Agents growing popularity is no surprise
Rob Torres, Google’s travel industry director, is not surprised that many travelers are returning to travel agents.
“It doesn’t surprise me because I think what is happening is more people are looking for service again, especially for complicated purchases. It’s very tough to actually transact complicated travel purchases online,” Mr Torres told Travel Trade.
His background includes a stint as vice president of strategic hotel partnerships at Expedia.
In an exclusive interview with Travel Trade, Torres pointed out that all travel agents, whether originally offline or online, need to combine the best of both worlds.

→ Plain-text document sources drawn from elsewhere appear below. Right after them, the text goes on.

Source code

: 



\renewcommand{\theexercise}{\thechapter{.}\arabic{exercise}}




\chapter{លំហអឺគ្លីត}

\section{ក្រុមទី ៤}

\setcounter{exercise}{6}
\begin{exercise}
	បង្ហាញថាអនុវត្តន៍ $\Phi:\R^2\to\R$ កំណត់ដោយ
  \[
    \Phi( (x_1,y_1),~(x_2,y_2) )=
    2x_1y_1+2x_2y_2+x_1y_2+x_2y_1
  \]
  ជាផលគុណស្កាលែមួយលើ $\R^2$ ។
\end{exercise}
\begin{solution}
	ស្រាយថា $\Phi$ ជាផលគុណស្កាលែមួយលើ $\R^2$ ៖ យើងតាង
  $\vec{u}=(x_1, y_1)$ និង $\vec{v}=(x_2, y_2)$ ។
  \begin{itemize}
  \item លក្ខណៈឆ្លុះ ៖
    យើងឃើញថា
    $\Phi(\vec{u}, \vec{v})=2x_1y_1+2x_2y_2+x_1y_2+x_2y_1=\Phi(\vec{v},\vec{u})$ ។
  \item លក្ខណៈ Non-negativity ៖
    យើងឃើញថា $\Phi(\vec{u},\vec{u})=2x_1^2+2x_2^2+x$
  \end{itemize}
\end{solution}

“It’s not one or the other anymore. Five, six years ago everyone thought it’s the death of the brick-and-mortar agent, but I think we’ve found that’s not the case,” he said. He added:
“There’s a certain group of shoppers that want to transact online and then there’s still a certain group that doesn’t.”
The travel agencies that survived the lean years are here to stay, he added. But many of those agencies “have also now built an online presence because they know that people go back and forth” from online to offline and back. Travel agents need to take advantage of both.
Those that haven’t yet built an online presence need to add it, he said.
“If they can somehow build some sort of online presence, even if it doesn’t have booking capability, but is driving customers to their storefronts or their call centers, they’re going to have a better advantage and better chance at acquiring customers than they may have had,” said Mr Torres.